An exact transcription of the entries is required, with no images included.

============

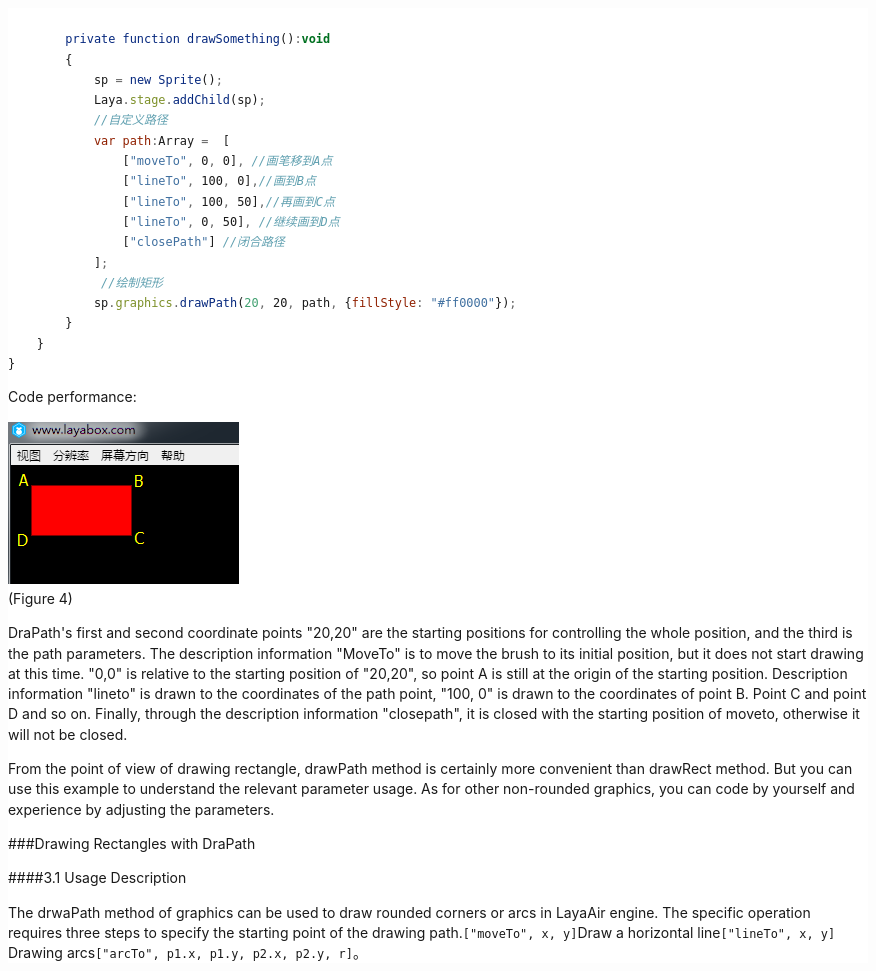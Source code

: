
 ```javascript
  
        private function drawSomething():void
        {
            sp = new Sprite();
            Laya.stage.addChild(sp);
            //自定义路径
            var path:Array =  [
                ["moveTo", 0, 0], //画笔移到A点
                ["lineTo", 100, 0],//画到B点
                ["lineTo", 100, 50],//再画到C点
                ["lineTo", 0, 50], //继续画到D点
                ["closePath"] //闭合路径
            ];
             //绘制矩形
            sp.graphics.drawPath(20, 20, path, {fillStyle: "#ff0000"});
        }
    }
}
```


Code performance:

​![图片](img/4.png)<br/>
(Figure 4)

DraPath's first and second coordinate points "20,20" are the starting positions for controlling the whole position, and the third is the path parameters. The description information "MoveTo" is to move the brush to its initial position, but it does not start drawing at this time. "0,0" is relative to the starting position of "20,20", so point A is still at the origin of the starting position. Description information "lineto" is drawn to the coordinates of the path point, "100, 0" is drawn to the coordinates of point B. Point C and point D and so on. Finally, through the description information "closepath", it is closed with the starting position of moveto, otherwise it will not be closed.

From the point of view of drawing rectangle, drawPath method is certainly more convenient than drawRect method. But you can use this example to understand the relevant parameter usage. As for other non-rounded graphics, you can code by yourself and experience by adjusting the parameters.



###Drawing Rectangles with DraPath

####3.1 Usage Description

The drwaPath method of graphics can be used to draw rounded corners or arcs in LayaAir engine. The specific operation requires three steps to specify the starting point of the drawing path.`["moveTo", x, y]`Draw a horizontal line`["lineTo", x, y]`Drawing arcs`["arcTo", p1.x, p1.y, p2.x, p2.y, r]`。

============

◆ RESPONSE AREA
Source code

:
 ```javascript
  
        private function drawSomething():void
        {
            sp = new Sprite();
            Laya.stage.addChild(sp);
            //自定义路径
            var path:Array =  [
                ["moveTo", 0, 0], //画笔移到A点
                ["lineTo", 100, 0],//画到B点
                ["lineTo", 100, 50],//再画到C点
                ["lineTo", 0, 50], //继续画到D点
                ["closePath"] //闭合路径
            ];
             //绘制矩形
            sp.graphics.drawPath(20, 20, path, {fillStyle: "#ff0000"});
        }
    }
}
```


Code performance:

​![图片](img/4.png)<br/>
(Figure 4)

DraPath's first and second coordinate points "20,20" are the starting positions for controlling the whole position, and the third is the path parameters. The description information "MoveTo" is to move the brush to its initial position, but it does not start drawing at this time. "0,0" is relative to the starting position of "20,20", so point A is still at the origin of the starting position. Description information "lineto" is drawn to the coordinates of the path point, "100, 0" is drawn to the coordinates of point B. Point C and point D and so on. Finally, through the description information "closepath", it is closed with the starting position of moveto, otherwise it will not be closed.

From the point of view of drawing rectangle, drawPath method is certainly more convenient than drawRect method. But you can use this example to understand the relevant parameter usage. As for other non-rounded graphics, you can code by yourself and experience by adjusting the parameters.



###Drawing Rectangles with DraPath

####3.1 Usage Description

The drwaPath method of graphics can be used to draw rounded corners or arcs in LayaAir engine. The specific operation requires three steps to specify the starting point of the drawing path.`["moveTo", x, y]`Draw a horizontal line`["lineTo", x, y]`Drawing arcs`["arcTo", p1.x, p1.y, p2.x, p2.y, r]`。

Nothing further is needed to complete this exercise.